Gregory Wilcheck, 52, of Corbin was indicted Thursday in U.S. District Court in London on two counts of defrauding a financial institution insured by the Federal Deposit Insurance Corporation.

According to background information provided in the indictment, the alleged fraud occurred between Oct and Nov. 2008.

Wilcheck, who was majority owner and operator of Myers Chevrolet-Oldsmobile-Cadillac, Inc., Tri-County Cycles in Barbourville, LLC, and Check Properties, LLC, allegedly wrote, or caused to be written, 567 checks for what the indictment describes as “loans between Wilcheck’s various businesses.”

The indictment indicted a number of these checks were for amounts in excess of $100,000.

One such example occurred on November 10, 2008 when check 1078 for $155,000 written on Myers Chevrolet’s National City Bank account was deposited into Myers’ Chevrolet’s Whitaker Bank account.

On the memo line of the check, it denoted the purpose was, cash transfer.”

That same day, check 5084, written on Myer’s Chevrolet’s Whitaker Bank Account in the amount of $150,000, was deposited into Myers Chevrolet’s National City Bank. One again, the memo denoted it as a, “cash transfer.”

As a result of this scheme, the indictment alleges that National City Bank lost approximately $1,130,873.69, and Whitaker Bank lost an additional $278,096.99 for a total of $1,408,870.68.

According to officials with the U.S. Attorney’s Office, the indictment was returned following an investigation by the U.S. Secret Service.

Originally created to investigate and prevent counterfeiting, according to the agency’s website, the Secret Service is also charged with, “safeguarding the payment and financial systems of the United States from a range of financial and computer-based crimes.”

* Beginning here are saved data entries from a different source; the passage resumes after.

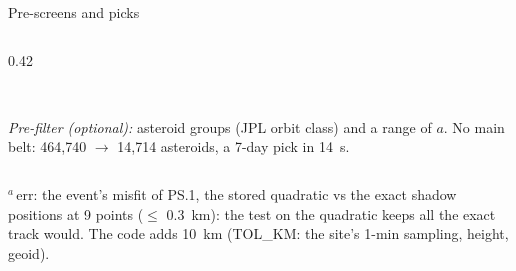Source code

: \begin{frame}{Pre-screens and picks}
\begin{columns}[c]
\begin{column}{0.42\textwidth}
\\[0.8ex]
      \raggedright
      {\scriptsize\textcolor{syzaccent}{\textit{Pre-filter (optional):}} asteroid groups (JPL orbit class) and a
      range of $a$. No main belt: 464{,}740 $\to$ 14{,}714 asteroids, a 7-day pick in \SI{14}{s}.\par}
    \end{column}
  \end{columns}
  {\tiny $^{a}$\,err: the event's misfit of PS.1, the stored quadratic vs the exact shadow positions at 9 points
  ($\le$ \SI{0.3}{km}): the test on the quadratic keeps all the exact track would. The code adds \SI{10}{km} (TOL\_KM:
  the site's 1-min sampling, height, geoid).\par}
\end{frame}

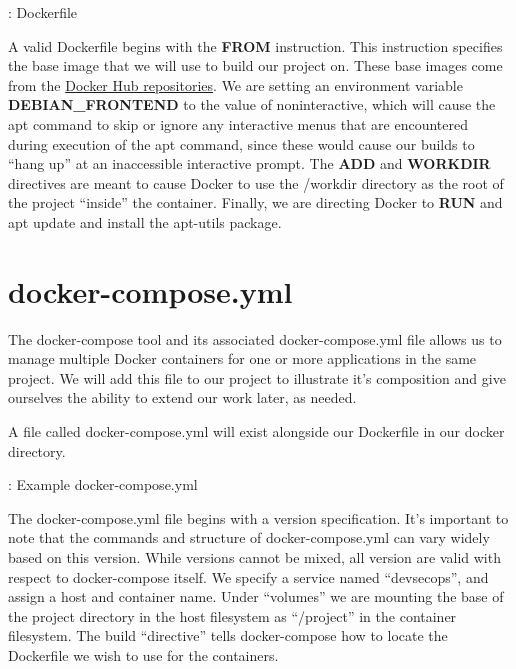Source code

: \justify{}
\begin{mybox}{\thetcbcounter: Dockerfile}
  
  \label{mydockerfile}
\end{mybox}

\justify{}
A valid Dockerfile begins with the \textbf{FROM} instruction. This instruction specifies the base image that we
will use to build our project on. These base images come from the
\href{https://docs.docker.com/docker-hub/repos/}{Docker Hub repositories}. We are setting an environment variable
\textbf{DEBIAN\_FRONTEND} to the value of noninteractive, which will cause the apt command to skip or ignore any
interactive menus that are encountered during execution of the apt command, since these would cause
our builds to ``hang up'' at an inaccessible interactive prompt. The \textbf{ADD} and \textbf{WORKDIR} directives
are meant to cause Docker to use the /workdir directory as the root of the project ``inside'' the
container. Finally, we are directing Docker to \textbf{RUN} and apt update and install the apt-utils package.

\section{docker-compose.yml}
\justify{}
The docker-compose tool and its associated docker-compose.yml file allows us to manage multiple Docker containers for
one or more applications in the same project. We will add this file to our project to illustrate it's
composition and give ourselves the ability to extend our work later, as needed.

\justify{}
A file called docker-compose.yml will exist
alongside our Dockerfile in our docker directory.

\begin{mybox}{\thetcbcounter: Example docker-compose.yml}
  
\end{mybox}

\justify{}
The docker-compose.yml file begins with a version specification. It's important to note that the commands and structure
of docker-compose.yml can vary widely based on this version. While versions cannot be mixed, all version are valid with
respect to docker-compose itself. We specify a service named ``devsecops'', and assign a host and container name. Under
``volumes'' we are mounting the base of the project directory in the host
filesystem as ``/project'' in the container filesystem. The build
``directive'' tells docker-compose how to locate the Dockerfile we wish to use for the containers.

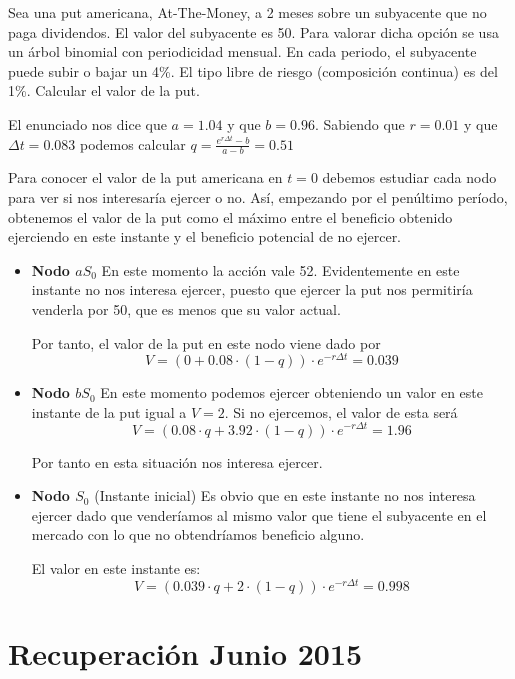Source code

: \begin{problem}[4]
Sea una put americana, At-The-Money, a 2 meses sobre un subyacente que no paga dividendos. El valor del subyacente es 50. Para valorar dicha opción se usa un árbol binomial con periodicidad mensual. En cada periodo, el subyacente puede subir o bajar un 4\%. El tipo libre de riesgo (composición continua) es del 1\%. Calcular el valor de la put.
\solution


El enunciado nos dice que $a=1.04$ y que $b=0.96$. Sabiendo que $r=0.01$ y que $Δt=0.083$ podemos calcular $q=\frac{e^{rΔt}-b}{a-b}=0.51$

Para conocer el valor de la put americana en $t=0$ debemos estudiar cada nodo para ver si nos interesaría ejercer o no. Así, empezando por el penúltimo período, obtenemos el valor de la put como el máximo entre el beneficio obtenido ejerciendo en este instante y el beneficio potencial de no ejercer.

\begin{itemize}
\item \textbf{Nodo $aS_0$}
En este momento la acción vale 52. Evidentemente en este instante no nos interesa ejercer, puesto que ejercer la put nos permitiría venderla por 50, que es menos que su valor actual.

Por tanto, el valor de la put en este nodo viene dado por
\[V = \left(0 + 0.08 \cdot (1-q)\right)\cdot e^{-rΔt} = 0.039\]

\item \textbf{Nodo $bS_0$}
En este momento podemos ejercer obteniendo un valor en este instante de la put igual a $V=2$. Si no ejercemos, el valor de esta será
\[V = \left(0.08 \cdot q + 3.92 \cdot (1-q) \right)\cdot e^{-rΔt} = 1.96\]

Por tanto en esta situación nos interesa ejercer.

\item \textbf{Nodo $S_0$} (Instante inicial)
Es obvio que en este instante no nos interesa ejercer dado que venderíamos al mismo valor que tiene el subyacente en el mercado con lo que no obtendríamos beneficio alguno.

El valor en este instante es:
\[V = \left( 0.039 \cdot q + 2 \cdot (1-q)\right)\cdot e^{-rΔt} = 0.998\]
\end{itemize}

\end{problem}

\section{Recuperación Junio 2015}

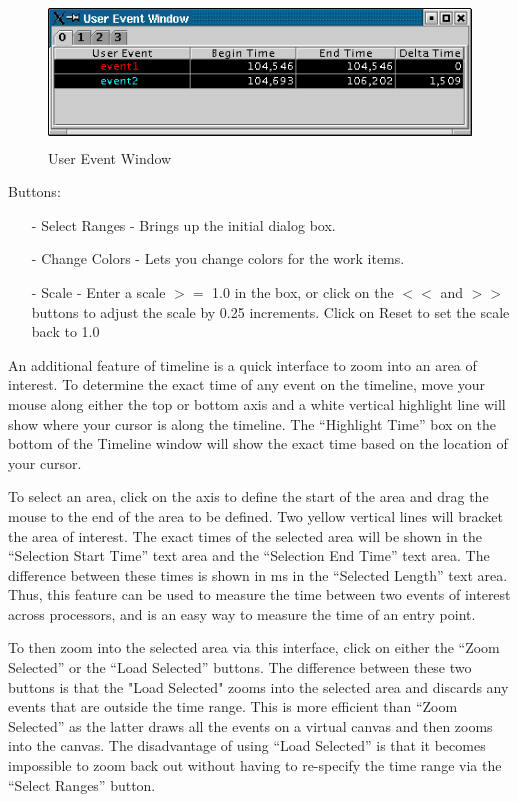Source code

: \documentclass[10pt]{article}
\begin{document}
\begin{enumerate}
\begin{itemize}
   \begin{figure}[htb]
   \center
   \includegraphics[height=1.5in]{fig/userevent}
   \caption{User Event Window}
   \label{userevent}
   \end{figure}

   \end{itemize}

Buttons:
   \begin{itemize}
   \item[-]
   Select Ranges - Brings up the initial dialog box.
   \item[-]
   Change Colors - Lets you change colors for the work items.
   \item[-]
   Scale - Enter a scale $>=$ 1.0 in the box, or click on the $<<$ and
   $>>$ buttons to adjust the scale by 0.25 increments.  Click on
   Reset to set the scale back to 1.0
   \end{itemize}
\end{enumerate}

An additional feature of timeline is a quick interface to zoom into an
area of interest. To determine the exact time of any event on the
timeline, move your mouse along either the top or bottom axis and a
white vertical highlight line will show where your cursor is along the
timeline. The ``Highlight Time'' box on the bottom of the Timeline
window will show the exact time based on the location of your cursor.

To select an area, click on the axis to define the start of the area
and drag the mouse to the end of the area to be defined.  Two yellow
vertical lines will bracket the area of interest.  The exact times of
the selected area will be shown in the ``Selection Start Time'' text
area and the ``Selection End Time'' text area.  The difference between
these times is shown in ms in the ``Selected Length'' text area.  Thus,
this feature can be used to measure the time between two events of
interest across processors, and is an easy way to measure the time of
an entry point.

To then zoom into the selected area via this interface, click on
either the ``Zoom Selected'' or the ``Load Selected'' buttons.  The
difference between these two buttons is that the "Load Selected" zooms
into the selected area and discards any events that are outside the
time range.  This is more efficient than ``Zoom Selected'' as the
latter draws all the events on a virtual canvas and then zooms into
the canvas. The disadvantage of using ``Load Selected'' is that it
becomes impossible to zoom back out without having to re-specify the
time range via the ``Select Ranges'' button.
\end{document}
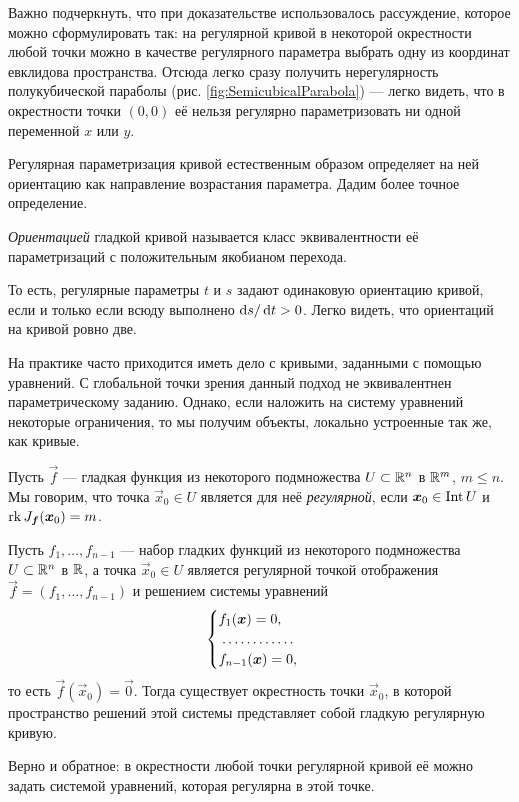 Важно подчеркнуть, что при доказательстве использовалось рассуждение, которое можно сформулировать так: на регулярной кривой в некоторой окрестности любой точки можно в качестве регулярного параметра выбрать одну из координат евклидова пространства. Отсюда легко сразу получить нерегулярность полукубической параболы (рис. \ref{fig:SemicubicalParabola}) --- легко видеть, что в окрестности точки $(0, 0)$ её нельзя регулярно параметризовать ни одной переменной $x$ или $y$.

Регулярная параметризация кривой естественным образом определяет на ней ориентацию как направление возрастания параметра. Дадим более точное определение.

\begin{definition}
	\textit{Ориентацией} гладкой кривой называется класс эквивалентности её параметризаций с положительным якобианом перехода.
\end{definition}

То есть, регулярные параметры $t$ и $s$ задают одинаковую ориентацию кривой, если и только если всюду выполнено $\mathop{}\!\mathrm{d} s / \mathop{}\!\mathrm{d} t > 0$. Легко видеть, что ориентаций на кривой ровно две.

На практике часто приходится иметь дело с кривыми, заданными с помощью уравнений. С глобальной точки зрения данный подход не эквивалентнен параметрическому заданию. Однако, если наложить на систему уравнений некоторые ограничения, то мы получим объекты, локально устроенные так же, как кривые.

\begin{definition}
	Пусть $\vec{f}$ --- гладкая функция из некоторого подмножества $U \subset \mathbb{R}^n$ в $\mathbb{R}^m$, $m \leqslant n$. Мы говорим, что точка $\vec{x}_0 \in U$ является для неё \textit{регулярной}, если $\boldsymbol{x}_0 \in \operatorname{Int} U$ и $\operatorname{rk} J_{\boldsymbol{f}}(\boldsymbol{x}_0) = m$.
\end{definition}

\begin{theorem} \label{theorem:SurfacesToCurve}
	Пусть $f_1, \ldots, f_{n - 1}$ --- набор гладких функций из некоторого подмножества $U \subset \mathbb{R}^n$ в $\mathbb{R}$, а точка $\vec{x}_0 \in U$ является регулярной точкой отображения $\vec{f} = (f_1, \ldots, f_{n - 1})$ и решением системы уравнений
	\[
		\begin{cases}
			f_1(\vec{x}) = 0,\\
			\dotfill\\
			f_{n - 1}(\vec{x}) = 0,
		\end{cases}
	\]
	то есть $\vec{f}(\vec{x}_0) = \vec{0}$. Тогда существует окрестность точки $\vec{x}_0$, в которой пространство решений этой системы представляет собой гладкую регулярную кривую.
	
	Верно и обратное: в окрестности любой точки регулярной кривой её можно задать системой уравнений, которая регулярна в этой точке.
\end{theorem}

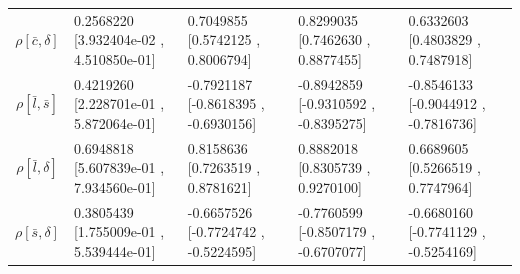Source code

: \begin{center}
\begin{tabular}{|c|p{3.7cm}|p{3.7cm}|p{3.7cm}|p{3.7cm}|}
$\rho[\bar{c},\delta]$&0.2568220 [3.932404e-02 , 4.510850e-01]&0.7049855 [0.5742125 , 0.8006794]&0.8299035 [0.7462630 , 0.8877455]&0.6332603 [0.4803829 , 0.7487918]\\
$\rho[\bar{l},\bar{s}]$&0.4219260 [2.228701e-01 , 5.872064e-01]&-0.7921187 [-0.8618395 , -0.6930156]&-0.8942859 [-0.9310592 , -0.8395275]&-0.8546133 [-0.9044912 , -0.7816736]\\
$\rho[\bar{l},\delta]$&0.6948818 [5.607839e-01 , 7.934560e-01]&0.8158636 [0.7263519 , 0.8781621]&0.8882018 [0.8305739 , 0.9270100]&0.6689605 [0.5266519 , 0.7747964]\\
$\rho[\bar{s},\delta]$&0.3805439 [1.755009e-01 , 5.539444e-01]&-0.6657526 [-0.7724742 , -0.5224595]&-0.7760599 [-0.8507179 , -0.6707077]&-0.6680160 [-0.7741129 , -0.5254169]\\\hline
\end{tabular}



\end{center}
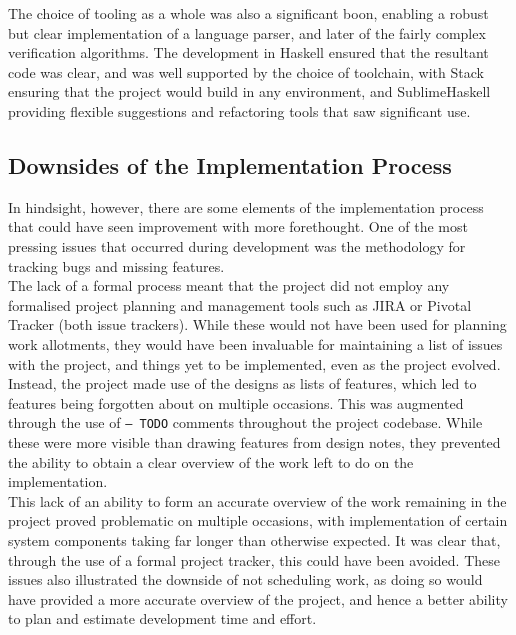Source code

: The choice of tooling as a whole was also a significant boon, enabling a robust but clear implementation of a language parser, and later of the fairly complex verification algorithms.
The development in Haskell ensured that the resultant code was clear, and was well supported by the choice of toolchain, with Stack ensuring that the project would build in any environment, and SublimeHaskell providing flexible suggestions and refactoring tools that saw significant use. 


\subsection{Downsides of the Implementation Process} %
\label{sub:downsides_of_the_implementation_process}
In hindsight, however, there are some elements of the implementation process that could have seen improvement with more forethought. 
One of the most pressing issues that occurred during development was the methodology for tracking bugs and missing features. \\

The lack of a formal process meant that the project did not employ any formalised project planning and management tools such as JIRA or Pivotal Tracker (both issue trackers).
While these would not have been used for planning work allotments, they would have been invaluable for maintaining a list of issues with the project, and things yet to be implemented, even as the project evolved.
Instead, the project made use of the designs as lists of features, which led to features being forgotten about on multiple occasions.
This was augmented through the use of \texttt{-- TODO} comments throughout the project codebase.
While these were more visible than drawing features from design notes, they prevented the ability to obtain a clear overview of the work left to do on the implementation.\\

This lack of an ability to form an accurate overview of the work remaining in the project proved problematic on multiple occasions, with implementation of certain system components taking far longer than otherwise expected.
It was clear that, through the use of a formal project tracker, this could have been avoided.
These issues also illustrated the downside of not scheduling work, as doing so would have provided a more accurate overview of the project, and hence a better ability to plan and estimate development time and effort. 

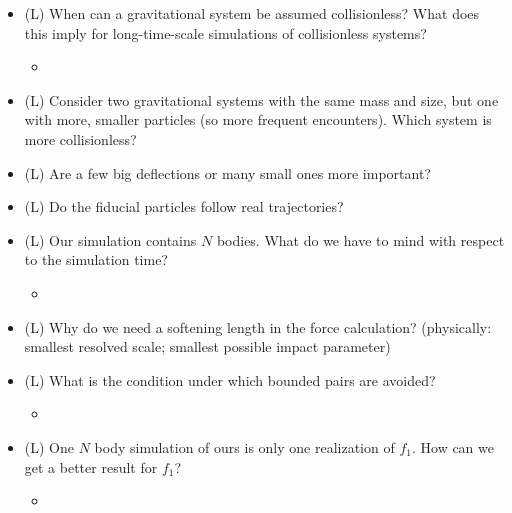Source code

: \begin{itemize}
\begin{itemize}
    \end{itemize}
    \answerboxS
    \item (L) When can a gravitational system be assumed collisionless? What does this imply for long-time-scale simulations of collisionless systems?
    \begin{itemize}
        \item {}
    \end{itemize}
    \answerboxM
    \item (L) Consider two gravitational systems with the same mass and size, but one with more, smaller particles (so more frequent encounters).
    Which system is more collisionless?
    \answerboxM
    \item (L) Are a few big deflections or many small ones more important?
    \answerboxS
    \item (L) Do the fiducial particles follow real trajectories?
    \answerboxS
    \item (L) Our simulation contains $N$ bodies. What do we have to mind with respect to the simulation time?
    \begin{itemize}
        \item {}
    \end{itemize}
    \answerboxS
    \item (L) Why do we need a softening length in the force calculation? (physically: smallest resolved scale; smallest possible impact parameter)
    \answerboxM
    \item (L) What is the condition under which bounded pairs are avoided?
    \begin{itemize}
        \item {}
    \end{itemize}
    \answerboxS
    \item (L) One $N$ body simulation of ours is only one realization of $f_1$. How can we get
    a better result for $f_1$?
    \begin{itemize}
        \item {}
    \end{itemize}
    \answerboxS
\end{itemize}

While the maximum prison sentence is up to a year in jail, prosecutors are asking the court to order Wilcheck return all of the money. If all of the money cannot be located, has been spent or placed outside the jurisdiction of the court, prosecutors stated they intent to seek the forfeiture of any other property in which Wilcheck has an interest to make up the difference.

While one year is the maximum sentence under federal sentencing guidelines, should Wilcheck plead or be found guilty, the judge in the case is not bound to sentence within the guidelines.

According to the Kentucky Secretary of State website, Myers Chevrolet, Tri-County Cycles and Check Properties, are all out of business and the companies have been dissolved.